Apple Menghadapi Kekurangan Kain Fiberglass yang Parah

Jan 16, 2026

Tinggalkan pesan

Apple sedang mengalami krisis pasokan yang aneh saat ini - bukan karena chip itu sendiri, namun dengan bahan super-spesifik yang disebut "kain kaca" (atau kain serat kaca, khususnya jenis kaca-T-kelas atas). Pada dasarnya ini adalah "kerangka" tersembunyi di dalam papan sirkuit tercetak dan substrat chip - serat super tipis yang ditenun seperti film keras, lebih tipis dari rambut, yang menjaga semuanya tetap stabil, menangani sinyal, dan tidak melengkung saat terkena panas.
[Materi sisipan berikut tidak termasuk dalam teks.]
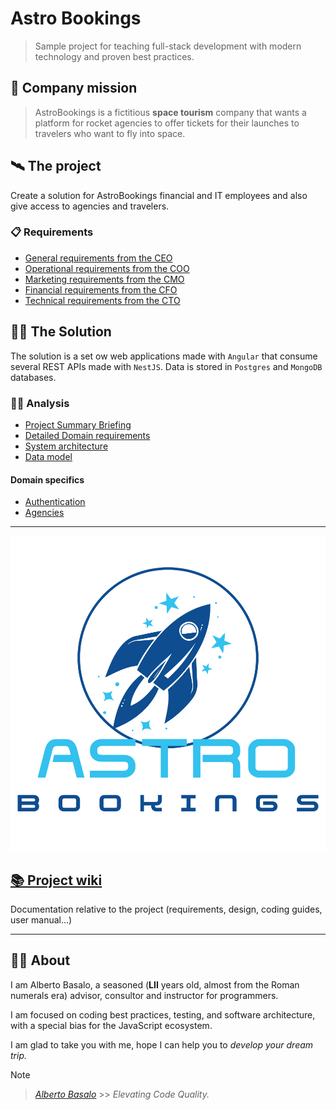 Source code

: # Astro Bookings

> Sample project for teaching full-stack development with modern technology and proven best practices.

## 🚀 Company mission

> AstroBookings is a fictitious **space tourism** company that wants a platform for rocket agencies to offer tickets for their launches to travelers who want to fly into space.

## 🛰️ The project

Create a solution for AstroBookings financial and IT employees and also give access to agencies and travelers.

### 📋 Requirements

- [General requirements from the CEO](./0-requirements/1-AstroBookings-General_requirements-CEO-letter.md)
- [Operational requirements from the COO](./0-requirements/2-AstroBookings-Operational_requirements-COO-letter.md)
- [Marketing requirements from the CMO](./0-requirements/3-AstroBookings-Marqueting_requirements-CMO-letter.md)
- [Financial requirements from the CFO](./0-requirements/4-AstroBookings-Financial_requirements-CFO-letter.md)
- [Technical requirements from the CTO](./0-requirements/5-AstroBookings-Technical_requirements-CTO-letter.md)

## 🧑‍💻 The Solution

The solution is a set ow web applications made with `Angular` that consume several REST APIs made with `NestJS`. Data is stored in `Postgres` and `MongoDB` databases.

### 🧑‍🔬 Analysis

- [Project Summary Briefing](./1-analysis/4-astrobookings-project-briefing.md)
- [Detailed Domain requirements](./1-analysis/1-astrobookings-domain-requirements.md)
- [System architecture](./1-analysis/2-astrobookings-system-architecture.md)
- [Data model](./1-analysis/3-astrobookings-erd.md)

#### Domain specifics

- [Authentication](./1-analysis/5_0-astrobookings-authentication-domain.md)
- [Agencies](./1-analysis/5_1-astrobookings-agency-management-domain.md)

---

![Astro Bookings Logo](../AstroBookings.png)

## [📚 Project wiki](https://github.com/AstroBookings/.github/wiki)

Documentation relative to the project (requirements, design, coding guides, user manual...)

---

## 👨‍🚀 About

I am Alberto Basalo, a seasoned (**LII** years old, almost from the Roman numerals era) advisor, consultor and instructor for programmers.

I am focused on coding best practices, testing, and software architecture, with a special bias for the JavaScript ecosystem.

I am glad to take you with me, hope I can help you to _develop your dream trip._

> [!NOTE]
>
> > _[Alberto Basalo](https://github.com/albertobasalo)_ >> _Elevating Code Quality._
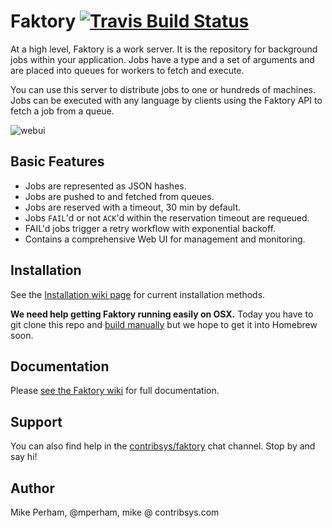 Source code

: # Faktory [![Travis Build Status](https://travis-ci.org/contribsys/faktory.svg?branch=master)](https://travis-ci.org/contribsys/faktory?branch=master)

At a high level, Faktory is a work server.  It is the repository for
background jobs within your application. Jobs have a type and a set of
arguments and are placed into queues for workers to fetch and execute.

You can use this server to distribute jobs to one or hundreds of
machines. Jobs can be executed with any language by clients using
the Faktory API to fetch a job from a queue.

![webui](https://raw.githubusercontent.com/contribsys/faktory/master/misc/webui.png)

## Basic Features

- Jobs are represented as JSON hashes.
- Jobs are pushed to and fetched from queues.
- Jobs are reserved with a timeout, 30 min by default.
- Jobs `FAIL`'d or not `ACK`'d within the reservation timeout are requeued.
- FAIL'd jobs trigger a retry workflow with exponential backoff.
- Contains a comprehensive Web UI for management and monitoring.

## Installation

See the [Installation wiki page](https://github.com/contribsys/faktory/wiki/Installation) for current installation methods.

**We need help getting Faktory running easily on OSX.**  Today you have to
git clone this repo and [build manually](https://github.com/contribsys/faktory/wiki/Development) but we hope to get it into
Homebrew soon.

## Documentation

Please [see the Faktory wiki](https://github.com/contribsys/faktory/wiki) for full documentation.

## Support

You can also find help in the [contribsys/faktory](https://gitter.im/contribsys/faktory) chat channel. Stop by and say hi!

## Author

Mike Perham, @mperham, mike @ contribsys.com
Sempurna untuk-hal-hal berperforma tinggi seperti chip AI dan prosesor ponsel andalan.

news-1-1

Menurut laporan Nikkei Asia yang dirilis pada tanggal 14 Januari (diambil di mana-mana hari ini, tanggal 15 Januari), ledakan AI telah meningkatkan permintaan terhadap PCB premium ini, dan semua orang berebut untuk mendapatkan pasokan terbatas yang sama. Tangkapannya? Hampir semua kaca-T{-tingkat atas dibuat hanya oleh satu perusahaan Jepang: Nitto Boseki (Nittobo). Mereka mendominasi karena barangnya harus sangat presisi - tanpa gelembung, tanpa cacat - dan itu merupakan hambatan teknis yang sangat besar. Tidak ada orang lain yang dapat meningkatkan kecepatannya dengan cepat untuk mengisi kesenjangan tersebut.

news-1-1

Apple sebenarnya adalah pengguna awal bahan ini untuk chip iPhone (jauh sebelum serbuan AI), yang memberi mereka keunggulan pada awalnya. Namun kini Nvidia, Google, Amazon, AMD, Qualcomm, dan lainnya berlomba-lomba membeli chip AI/server mereka, sehingga semakin menekan pasokan. Para pelaku industri menyebut hal ini sebagai salah satu hambatan terbesar bagi peralatan elektronik dan AI pada tahun 2026. Kapasitas baru dari Nittobo diperkirakan baru akan tersedia pada paruh kedua tahun 2027 - mereka tidak akan terburu-buru melakukan ekspansi hanya untuk mengejar volume; kualitas terlebih dahulu.

 

Namun Apple tidak tinggal diam. Laporan mengatakan mereka telah mengambil beberapa langkah yang cukup agresif (dan tidak biasa):

  • Pada musim gugur 2025, mereka mengirim orang-orang mereka ke Jepang untuk berkemah di Mitsubishi Gas Chemical (pembuat substrat hilir utama yang sangat bergantung pada kain kaca Nittobo). Tujuannya? Awasi produksi dengan cermat dan pastikan pesanan Apple mendapat prioritas.
  • Mereka bahkan telah menghubungi pejabat pemerintah Jepang untuk mencoba dan mendapatkan bantuan resmi untuk mengoordinasikan pasokan - betapa seriusnya masalah ini.
  • Di sisi lain, Apple sedang mencari pemasok cadangan (seperti Grace Fabric Technology dari Taiwan) dan mendorong mitra seperti Mitsubishi untuk meningkatkan kualitas alternatif. Mereka telah membicarakan tentang penggunaan-kain kaca bermutu rendah untuk sementara waktu, namun hal tersebut memerlukan banyak pengujian dan validasi, dan hal ini tidak akan benar-benar memperbaiki krisis pada tahun 2026 untuk iPhone baru (mungkin seri iPhone 18?) atau produk lainnya.

 

Qualcomm memiliki pemikiran yang sama untuk chip seluler mereka. Meskipun tidak ada yang mengatakan produksi akan berhenti sepenuhnya, hal ini bisa berarti penundaan, biaya yang lebih tinggi, atau kompromi yang dipaksakan yang berdampak pada harga atau ketersediaan perangkat. Saham Apple dan Qualcomm sedikit merosot hari ini karena berita tersebut.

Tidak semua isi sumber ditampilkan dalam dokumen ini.